Pay close attention to “remember how he told you, while he was still with you in Galilee.” The two men move on from this statement, assuming and taking it for granted that these women obviously heard this before. So, let’s go to the original scene in Galilee

Luke 9:18, 21-22

Once when Jesus was praying in private and his disciples were with him… Jesus strictly warned them not to tell this to anyone. And he said, “The Son of Man must suffer many things and be rejected by the elders, chief priests and teachers of the law, and he must be killed and on the third day be raised to life.”

The section in chapter 9 shows that this specific teaching of Jesus was given to his disciples in private. The two men in chapter 24 suggest that these women were there with Jesus for this teaching. This means that there is a good possibility, that the women were responsible for the accounts of ch. 9: 18-26. Therefore, it seems safe to postulate that if Mary and Joanna were privy to this private conversation, they were present for considerably more.

Inclusio and the testimony from Luke 8 and 24 lead us to believe that some of the women we find in the gospel contributed a considerable portion of the eyewitness testimony we have.* While we cannot know this for certain, a strong case is available. At the very least we can remind ourselves of a few things today. Women are more than just stay-at-home moms and can play quite an important role in ministry.
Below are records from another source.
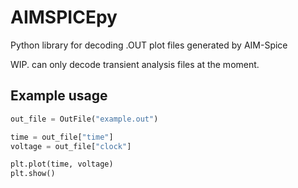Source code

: # AIMSPICEpy
Python library for decoding .OUT plot files generated by AIM-Spice

WIP. can only decode transient analysis files at the moment.

## Example usage
```py
out_file = OutFile("example.out")

time = out_file["time"]
voltage = out_file["clock"]

plt.plot(time, voltage)
plt.show()
```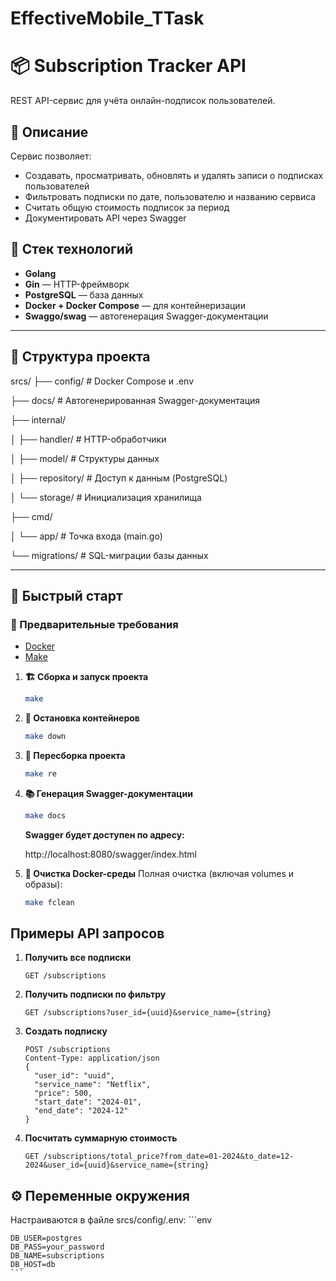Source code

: #  EffectiveMobile_TTask
#  📦 Subscription Tracker API

REST API-сервис для учёта онлайн-подписок пользователей.

##  📑 Описание

Сервис позволяет:

- Создавать, просматривать, обновлять и удалять записи о подписках пользователей
- Фильтровать подписки по дате, пользователю и названию сервиса
- Считать общую стоимость подписок за период
- Документировать API через Swagger

##  🧱 Стек технологий

- **Golang**
- **Gin** — HTTP-фреймворк
- **PostgreSQL** — база данных
- **Docker + Docker Compose** — для контейнеризации
- **Swaggo/swag** — автогенерация Swagger-документации

---

##  📁 Структура проекта
srcs/
├── config/ # Docker Compose и .env

├── docs/ # Автогенерированная Swagger-документация

├── internal/

│ ├── handler/ # HTTP-обработчики

│ ├── model/ # Структуры данных

│ ├── repository/ # Доступ к данным (PostgreSQL)

│ └── storage/ # Инициализация хранилища

├── cmd/

│ └── app/ # Точка входа (main.go)

└── migrations/ # SQL-миграции базы данных


---

##  🚀 Быстрый старт

### 🔧 Предварительные требования

- [Docker](https://www.docker.com/)
- [Make](https://www.gnu.org/software/make/)

1.  **🏗 Сборка и запуск проекта**
    ```bash
    make
    ```
    
2.  **🛑 Остановка контейнеров**
    ```bash
    make down
    ```

3.  **🔁 Пересборка проекта**
    ```bash
    make re
    ```

4.  **📚 Генерация Swagger-документации**
    ```bash
    make docs
    ```
    **Swagger будет доступен по адресу:**
    
    http://localhost:8080/swagger/index.html

5.  **🧼 Очистка Docker-среды**
    Полная очистка (включая volumes и образы):
    ```bash
    make fclean
    ```

##  Примеры API запросов

1.  **Получить все подписки**
    ```http
    GET /subscriptions
    ```

2.  **Получить подписки по фильтру**
    ```http
    GET /subscriptions?user_id={uuid}&service_name={string}
    ```

3.  **Создать подписку**
    ```http
    POST /subscriptions
    Content-Type: application/json 
    {
      "user_id": "uuid",
      "service_name": "Netflix",
      "price": 500,
      "start_date": "2024-01",
      "end_date": "2024-12"
    }
    ```

4.  **Посчитать суммарную стоимость**
    ```http
    GET /subscriptions/total_price?from_date=01-2024&to_date=12-2024&user_id={uuid}&service_name={string}
    ```

##  ⚙️ Переменные окружения

Настраиваются в файле srcs/config/.env:
    ```env

    DB_USER=postgres
    DB_PASS=your_password
    DB_NAME=subscriptions
    DB_HOST=db
    ```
These women traveled with Jesus, participated in his ministry, served the poor, shared the gospel, and as a result put family life aside. These were not women who simply stayed at home. On the contrary, they were with Jesus through his ministry, and remained with him at the cross when the Twelve were too fearful, and most likely quite active in the rise of the early Church.

For further reading:

Jesus and the Eyewitnesses

Gospel Women

*By implication in the introduction, Luke used multiple sources. I am not saying that these women were authors, or the only eyewitnesses, just major contributors.